Equipar a cidade é apenas metade da jornada; a outra metade pertence aos moradores. A chegada desses 1.335 coletores é um chamado para que cada cidadão reveja sua rotina. O descarte de óleo de cozinha em pias, por exemplo, que causa danos imensos ao sistema de esgoto, agora tem coletores específicos e bombonas dedicadas para recebê-lo de forma segura.

A expectativa é que, com a facilidade de encontrar um ecoponto próximo de casa, a cultura do jogar fora seja substituída pela cultura do destinar corretamente.

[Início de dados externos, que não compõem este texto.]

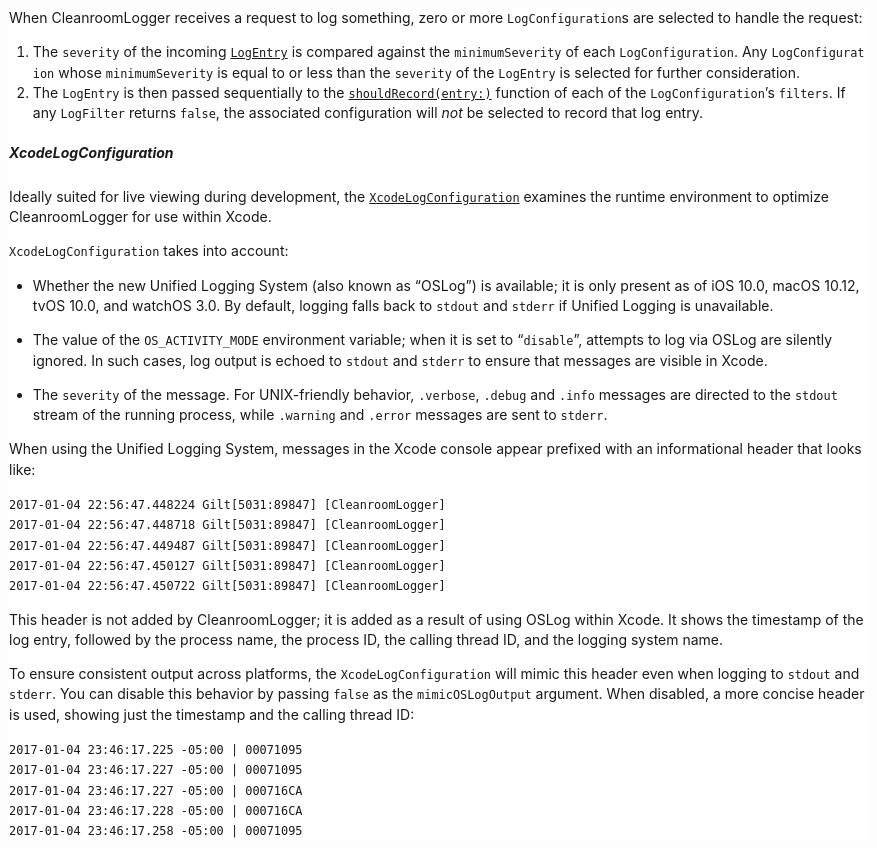 When CleanroomLogger receives a request to log something, zero or more `LogConfiguration`s are selected to handle the request:

1. The `severity` of the incoming [`LogEntry`](https://rawgit.com/emaloney/CleanroomLogger/master/Documentation/API/Structs/LogEntry.html) is compared against the `minimumSeverity` of each `LogConfiguration`. Any `LogConfiguration` whose `minimumSeverity` is equal to or less than the `severity` of the `LogEntry` is selected for further consideration.
2. The `LogEntry` is then passed sequentially to the [`shouldRecord(entry:)`](https://rawgit.com/emaloney/CleanroomLogger/master/Documentation/API/Protocols/LogFilter.html#/s:FP15CleanroomLogger9LogFilter12shouldRecordFT5entryVS_8LogEntry_Sb) function of each of the `LogConfiguration`’s `filters`. If any `LogFilter` returns `false`, the associated configuration will *not* be selected to record that log entry.

##### XcodeLogConfiguration

Ideally suited for live viewing during development, the [`XcodeLogConfiguration`](https://rawgit.com/emaloney/CleanroomLogger/master/Documentation/API/Classes/XcodeLogConfiguration.html) examines the runtime environment to optimize CleanroomLogger for use within Xcode.

`XcodeLogConfiguration` takes into account:

- Whether the new Unified Logging System (also known as “OSLog”) is available; it is only present as of iOS 10.0, macOS 10.12, tvOS 10.0, and watchOS 3.0. By default, logging falls back to `stdout` and `stderr` if Unified Logging is unavailable.

- The value of the `OS_ACTIVITY_MODE` environment variable; when it is set to “`disable`”, attempts to log via OSLog are silently ignored. In such cases, log output is echoed to `stdout` and `stderr` to ensure that messages are visible in Xcode.

- The `severity` of the message. For UNIX-friendly behavior, `.verbose`, `.debug` and `.info` messages are directed to the `stdout` stream of the running process, while `.warning` and `.error` messages are sent to `stderr`. 

When using the Unified Logging System, messages in the Xcode console appear prefixed with an informational header that looks like:

```
2017-01-04 22:56:47.448224 Gilt[5031:89847] [CleanroomLogger]	
2017-01-04 22:56:47.448718 Gilt[5031:89847] [CleanroomLogger]	
2017-01-04 22:56:47.449487 Gilt[5031:89847] [CleanroomLogger]	
2017-01-04 22:56:47.450127 Gilt[5031:89847] [CleanroomLogger]	
2017-01-04 22:56:47.450722 Gilt[5031:89847] [CleanroomLogger]	
```

This header is not added by CleanroomLogger; it is added as a result of using OSLog within Xcode. It shows the timestamp of the log entry, followed by the process name, the process ID, the calling thread ID, and the logging system name.

To ensure consistent output across platforms, the `XcodeLogConfiguration` will mimic this header even when logging to `stdout` and `stderr`. You can disable this behavior by passing `false` as the `mimicOSLogOutput` argument. When disabled, a more concise header is used, showing just the timestamp and the calling thread ID:

```
2017-01-04 23:46:17.225 -05:00 | 00071095
2017-01-04 23:46:17.227 -05:00 | 00071095
2017-01-04 23:46:17.227 -05:00 | 000716CA
2017-01-04 23:46:17.228 -05:00 | 000716CA
2017-01-04 23:46:17.258 -05:00 | 00071095
```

O impacto socioeconômico esperado é a redução drástica do volume de resíduos enviados para aterros sanitários, prolongando a vida útil desses locais e economizando recursos públicos que podem ser reinvestidos em outras áreas, como saúde e educação.

Rumo a uma Belém mais verde e produtiva

O fortalecimento da coleta seletiva em Belém coloca a cidade em um novo patamar de maturidade ambiental. Ao integrar o catador na cadeia produtiva e oferecer ao cidadão as ferramentas para o descarte correto, a capital paraense constrói uma barreira contra a poluição de seus rios e igarapés. É um sistema onde todos ganham: a prefeitura economiza na limpeza urbana, o meio ambiente respira e o trabalhador da reciclagem conquista sua independência financeira.

O compromisso firmado nesta semana é um sinal claro de que o futuro da Amazônia passa pela gestão inteligente de suas cidades. Que esses novos coletores sejam o símbolo de uma Belém que se orgulha de suas ruas limpas e de sua gente que cuida da floresta urbana com o mesmo zelo que cuida de suas casas.